> _EXERCISE BRIEF_: Could you transcribe all the entries exactly, omitting the pictures?
PROVIDED RECORDS: Begin
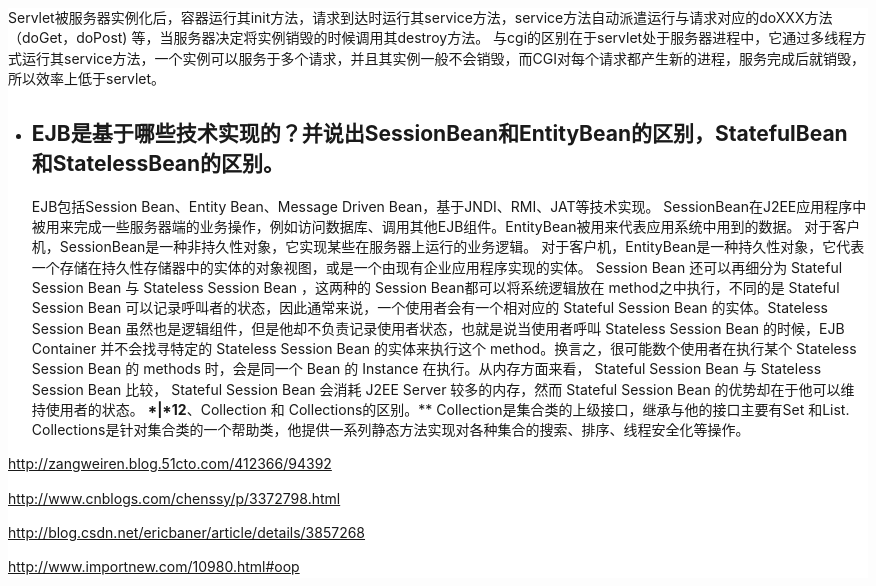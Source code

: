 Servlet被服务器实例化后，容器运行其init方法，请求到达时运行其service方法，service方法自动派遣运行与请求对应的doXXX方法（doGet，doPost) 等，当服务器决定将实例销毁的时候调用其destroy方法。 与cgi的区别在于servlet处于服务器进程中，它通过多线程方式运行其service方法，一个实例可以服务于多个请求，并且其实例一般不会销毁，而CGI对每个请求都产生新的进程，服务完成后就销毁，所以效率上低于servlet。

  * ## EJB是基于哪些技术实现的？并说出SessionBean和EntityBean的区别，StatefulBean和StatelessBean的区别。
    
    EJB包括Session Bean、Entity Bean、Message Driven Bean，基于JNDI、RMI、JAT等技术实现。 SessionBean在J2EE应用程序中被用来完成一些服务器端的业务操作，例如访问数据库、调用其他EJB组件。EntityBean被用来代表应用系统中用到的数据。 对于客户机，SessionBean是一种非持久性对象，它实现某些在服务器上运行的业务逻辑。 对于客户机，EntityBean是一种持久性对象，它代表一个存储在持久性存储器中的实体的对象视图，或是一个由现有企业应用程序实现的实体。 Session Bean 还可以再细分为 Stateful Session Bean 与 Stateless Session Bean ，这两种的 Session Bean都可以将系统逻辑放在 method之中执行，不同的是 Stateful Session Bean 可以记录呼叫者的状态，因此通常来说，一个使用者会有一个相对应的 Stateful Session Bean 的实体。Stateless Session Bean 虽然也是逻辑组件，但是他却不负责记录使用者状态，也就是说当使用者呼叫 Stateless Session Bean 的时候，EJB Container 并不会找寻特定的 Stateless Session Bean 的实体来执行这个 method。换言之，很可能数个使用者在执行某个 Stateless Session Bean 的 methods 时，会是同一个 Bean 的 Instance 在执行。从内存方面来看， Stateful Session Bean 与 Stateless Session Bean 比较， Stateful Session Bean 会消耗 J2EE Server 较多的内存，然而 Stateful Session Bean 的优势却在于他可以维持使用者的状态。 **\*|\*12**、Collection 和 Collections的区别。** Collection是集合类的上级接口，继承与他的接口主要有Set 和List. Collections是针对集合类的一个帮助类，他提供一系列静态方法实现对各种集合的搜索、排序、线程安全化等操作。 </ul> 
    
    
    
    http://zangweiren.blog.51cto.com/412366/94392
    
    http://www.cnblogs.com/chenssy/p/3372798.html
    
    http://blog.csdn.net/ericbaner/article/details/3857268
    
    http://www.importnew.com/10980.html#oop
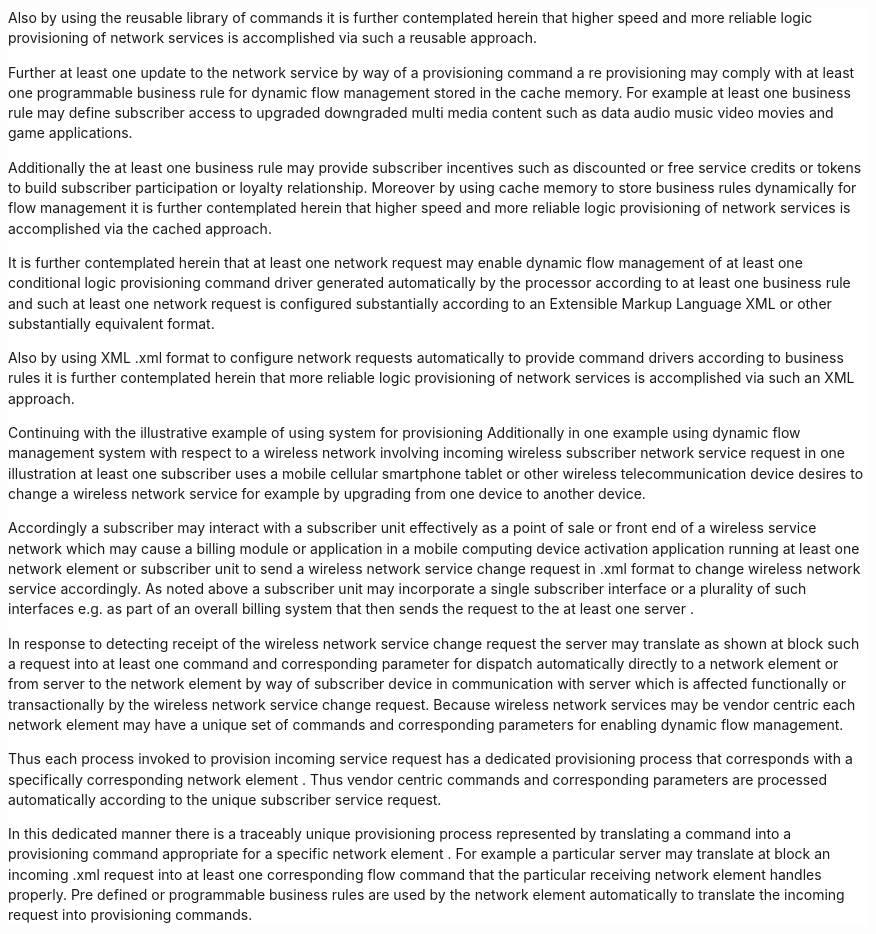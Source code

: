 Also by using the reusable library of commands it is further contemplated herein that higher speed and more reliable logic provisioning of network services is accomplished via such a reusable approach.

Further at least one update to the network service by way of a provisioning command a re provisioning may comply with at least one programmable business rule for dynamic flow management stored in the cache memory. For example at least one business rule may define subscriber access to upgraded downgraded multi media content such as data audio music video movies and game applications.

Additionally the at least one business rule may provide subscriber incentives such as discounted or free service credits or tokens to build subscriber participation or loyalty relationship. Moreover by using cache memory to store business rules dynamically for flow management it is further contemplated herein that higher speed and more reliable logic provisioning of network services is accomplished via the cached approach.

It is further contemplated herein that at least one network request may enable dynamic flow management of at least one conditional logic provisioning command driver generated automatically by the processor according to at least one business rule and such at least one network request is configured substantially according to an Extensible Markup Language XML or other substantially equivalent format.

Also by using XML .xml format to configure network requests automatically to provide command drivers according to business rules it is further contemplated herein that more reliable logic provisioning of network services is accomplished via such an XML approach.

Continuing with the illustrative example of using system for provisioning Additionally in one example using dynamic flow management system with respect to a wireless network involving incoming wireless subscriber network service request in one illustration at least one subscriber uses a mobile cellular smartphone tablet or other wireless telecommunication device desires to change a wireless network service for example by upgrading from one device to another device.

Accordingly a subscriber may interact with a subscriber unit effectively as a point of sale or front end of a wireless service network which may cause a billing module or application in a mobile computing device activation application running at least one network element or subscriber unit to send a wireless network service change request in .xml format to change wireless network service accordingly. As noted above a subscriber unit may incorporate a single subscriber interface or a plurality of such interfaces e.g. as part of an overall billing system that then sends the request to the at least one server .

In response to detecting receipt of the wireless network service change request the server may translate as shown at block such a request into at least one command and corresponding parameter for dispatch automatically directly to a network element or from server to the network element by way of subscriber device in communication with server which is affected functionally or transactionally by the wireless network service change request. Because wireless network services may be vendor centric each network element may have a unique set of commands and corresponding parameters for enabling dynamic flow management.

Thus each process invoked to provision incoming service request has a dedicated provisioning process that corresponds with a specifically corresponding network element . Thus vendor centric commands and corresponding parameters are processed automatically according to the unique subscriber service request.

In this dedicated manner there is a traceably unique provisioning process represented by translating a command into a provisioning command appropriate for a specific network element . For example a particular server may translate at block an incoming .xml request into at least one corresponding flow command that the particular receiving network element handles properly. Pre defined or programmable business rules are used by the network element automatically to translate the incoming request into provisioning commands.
PROVIDED RECORDS: End
> _ANSWER BOX_:
Source code

: Servlet被服务器实例化后，容器运行其init方法，请求到达时运行其service方法，service方法自动派遣运行与请求对应的doXXX方法（doGet，doPost) 等，当服务器决定将实例销毁的时候调用其destroy方法。 与cgi的区别在于servlet处于服务器进程中，它通过多线程方式运行其service方法，一个实例可以服务于多个请求，并且其实例一般不会销毁，而CGI对每个请求都产生新的进程，服务完成后就销毁，所以效率上低于servlet。

  * ## EJB是基于哪些技术实现的？并说出SessionBean和EntityBean的区别，StatefulBean和StatelessBean的区别。
    
    EJB包括Session Bean、Entity Bean、Message Driven Bean，基于JNDI、RMI、JAT等技术实现。 SessionBean在J2EE应用程序中被用来完成一些服务器端的业务操作，例如访问数据库、调用其他EJB组件。EntityBean被用来代表应用系统中用到的数据。 对于客户机，SessionBean是一种非持久性对象，它实现某些在服务器上运行的业务逻辑。 对于客户机，EntityBean是一种持久性对象，它代表一个存储在持久性存储器中的实体的对象视图，或是一个由现有企业应用程序实现的实体。 Session Bean 还可以再细分为 Stateful Session Bean 与 Stateless Session Bean ，这两种的 Session Bean都可以将系统逻辑放在 method之中执行，不同的是 Stateful Session Bean 可以记录呼叫者的状态，因此通常来说，一个使用者会有一个相对应的 Stateful Session Bean 的实体。Stateless Session Bean 虽然也是逻辑组件，但是他却不负责记录使用者状态，也就是说当使用者呼叫 Stateless Session Bean 的时候，EJB Container 并不会找寻特定的 Stateless Session Bean 的实体来执行这个 method。换言之，很可能数个使用者在执行某个 Stateless Session Bean 的 methods 时，会是同一个 Bean 的 Instance 在执行。从内存方面来看， Stateful Session Bean 与 Stateless Session Bean 比较， Stateful Session Bean 会消耗 J2EE Server 较多的内存，然而 Stateful Session Bean 的优势却在于他可以维持使用者的状态。 **\*|\*12**、Collection 和 Collections的区别。** Collection是集合类的上级接口，继承与他的接口主要有Set 和List. Collections是针对集合类的一个帮助类，他提供一系列静态方法实现对各种集合的搜索、排序、线程安全化等操作。 </ul> 
    
    
    
    http://zangweiren.blog.51cto.com/412366/94392
    
    http://www.cnblogs.com/chenssy/p/3372798.html
    
    http://blog.csdn.net/ericbaner/article/details/3857268
    
    http://www.importnew.com/10980.html#oop
Source code

: Also by using the reusable library of commands it is further contemplated herein that higher speed and more reliable logic provisioning of network services is accomplished via such a reusable approach.

Further at least one update to the network service by way of a provisioning command a re provisioning may comply with at least one programmable business rule for dynamic flow management stored in the cache memory. For example at least one business rule may define subscriber access to upgraded downgraded multi media content such as data audio music video movies and game applications.

Additionally the at least one business rule may provide subscriber incentives such as discounted or free service credits or tokens to build subscriber participation or loyalty relationship. Moreover by using cache memory to store business rules dynamically for flow management it is further contemplated herein that higher speed and more reliable logic provisioning of network services is accomplished via the cached approach.

It is further contemplated herein that at least one network request may enable dynamic flow management of at least one conditional logic provisioning command driver generated automatically by the processor according to at least one business rule and such at least one network request is configured substantially according to an Extensible Markup Language XML or other substantially equivalent format.

Also by using XML .xml format to configure network requests automatically to provide command drivers according to business rules it is further contemplated herein that more reliable logic provisioning of network services is accomplished via such an XML approach.

Continuing with the illustrative example of using system for provisioning Additionally in one example using dynamic flow management system with respect to a wireless network involving incoming wireless subscriber network service request in one illustration at least one subscriber uses a mobile cellular smartphone tablet or other wireless telecommunication device desires to change a wireless network service for example by upgrading from one device to another device.

Accordingly a subscriber may interact with a subscriber unit effectively as a point of sale or front end of a wireless service network which may cause a billing module or application in a mobile computing device activation application running at least one network element or subscriber unit to send a wireless network service change request in .xml format to change wireless network service accordingly. As noted above a subscriber unit may incorporate a single subscriber interface or a plurality of such interfaces e.g. as part of an overall billing system that then sends the request to the at least one server .

In response to detecting receipt of the wireless network service change request the server may translate as shown at block such a request into at least one command and corresponding parameter for dispatch automatically directly to a network element or from server to the network element by way of subscriber device in communication with server which is affected functionally or transactionally by the wireless network service change request. Because wireless network services may be vendor centric each network element may have a unique set of commands and corresponding parameters for enabling dynamic flow management.

Thus each process invoked to provision incoming service request has a dedicated provisioning process that corresponds with a specifically corresponding network element . Thus vendor centric commands and corresponding parameters are processed automatically according to the unique subscriber service request.

In this dedicated manner there is a traceably unique provisioning process represented by translating a command into a provisioning command appropriate for a specific network element . For example a particular server may translate at block an incoming .xml request into at least one corresponding flow command that the particular receiving network element handles properly. Pre defined or programmable business rules are used by the network element automatically to translate the incoming request into provisioning commands.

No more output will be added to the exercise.